Mya does have another spot of concern on her back...but I'm thinking and praying it's just a hot spot....she is prone to them... Vet techs thought it was probably a hot spot too. PRAYING IT IS! Will point out to surgeon. 

Lisa...since Mya also is suspected of having some autoimmune thing going on...maybe discoid lupus? I just emailed Marina to make sure the supplements she wants her on are ok. Thanks...I would have not thought of that! 

Appt. with surgeon is on Thursday morning.


----------



## LisaT

*Re: Wart looking growth*

Glad you are getting all of this done know - it feels better when there are things to accomplish. Hopefully Thursday isn't too far away. 

Glad that the supplements are okay. I have those issues with Indy - most of the things that fight cancer also boost her vaccine issues. It's a tough balance!


----------



## Daisy1986

*Re: Wart looking growth*

Just stopped by to check on Mya. 

No new, news until Thurs? Correct? 








Still thinking of you and your family, Mya







and praying.


----------



## Tula

*Re: Wart looking growth*

thoughts and prayers are with you. I hope you have some solid answers on Thursday.


----------



## Myamom

*Re: Wart looking growth*

I have no clue if it matters or not...but I just found out her blood work looks good......

I think she said one or two things were a little high...(maybe she said one was nitrogen????)...but overall it looked good...and certainly good for surgery........


----------



## Avamom

*Re: Wart looking growth*

That is good MA!









Good on the xrays too.....hoping its the "good" HSC (just the skin type) and can be "cured" with surgery like we talked about!


----------



## Myamom

*Re: Wart looking growth*

small glimmer of hope here...

So...I had all my records pulled out of that hospital and sent to my regular vet. Went down today and they gave them to me...and went over them with me. 

1. Biopsy was NOT done. It was some kind of needle aspiration? 
2. Here were the results:

findings: Fibrovascular Tumor
Comments: Hemangiosarcoma is suspect. The lesion should be considered for appropriate surgical resection with biopsy advised to further confirm and assess cut margins. 


So...now I know why I'm seeing a surgeon. (wow...that hospital has me so upset...for not explaining ANYTHING to me....on a good note...my vet is doing well and coming home from the hospital)


----------



## Avamom

*Re: Wart looking growth*

OMG!!!







MA call me after work!

This changes a lot....what were they thinking, you do NOT tell someone their dog has Hermangiosarcoma if its not confirmed...there is a big difference between suspect and confirmed. That does explain why they couldn't tell you more about the biopsy...it wasn't done! A true biopsy can tell you more about the characteristics of the particular type of HSC, how well it metastisies (sp?), etc.


----------



## Myamom

*Re: Wart looking growth*

It's pretty upsetting

I had to call Marina today and put my supplements on hold .... as now I'm not positive what I'm dealing with. 
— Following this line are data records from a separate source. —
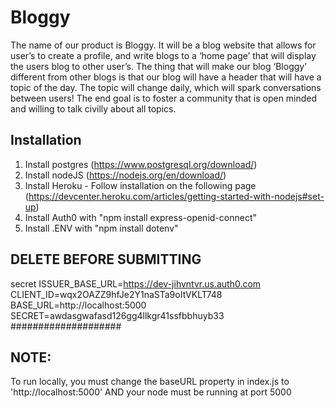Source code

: # Bloggy
The name of our product is Bloggy. It will be a blog website that allows 
for user’s to create a profile, and write blogs to a ‘home page’ that 
will display the users blog to other user’s. The thing that will make our 
blog ‘Bloggy’ different from other blogs is that our blog will have a header that will have a topic of the day. The topic will change daily, 
which will spark conversations between users! The end goal is to foster a 
community that is open minded and willing to talk civilly about all 
topics.  

## Installation
1. Install postgres (https://www.postgresql.org/download/)
2. Install nodeJS (https://nodejs.org/en/download/)
3. Install Heroku - Follow installation on the following page (https://devcenter.heroku.com/articles/getting-started-with-nodejs#set-up)
4. Install Auth0 with "npm install express-openid-connect"
5. Install .ENV with "npm install dotenv"


## DELETE BEFORE SUBMITTING
secret
ISSUER_BASE_URL=https://dev-jihvntvr.us.auth0.com
CLIENT_ID=wqx2OAZZ9hfJe2Y1naSTa9oItVKLT748
BASE_URL=http://localhost:5000
SECRET=awdasgwafasd126gg4llkgr41ssfbbhuyb33
####################

## NOTE:
To run locally, you must change the baseURL property in index.js to 'http://localhost:5000'
AND your node must be running at port 5000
Yes...talk about having me crying all week...after being given a diagnosis like THAT by a vet tech who said....sorry. No explaination of what it even was....I had to look it up on the internet. And now I find out...it's not positive...I understand it's a good chance...but still..........


----------



## djpohn

*Re: Wart looking growth*

A needle aspirate will tell what kinds of "cells" are present. Based on the cells that were seen in the need aspirate they recommended that the tissue be removed and a biopsy performed because it is suspicious and may be Hemangiosarcoma. You can also have the aspirate sent to CSU to grow out to see exactly what you are dealing with. I did this with 2 different dogs, one came back as "nothing" the other confirmed the diagnosis of lymphoma (suggested by the cells in the aspirate).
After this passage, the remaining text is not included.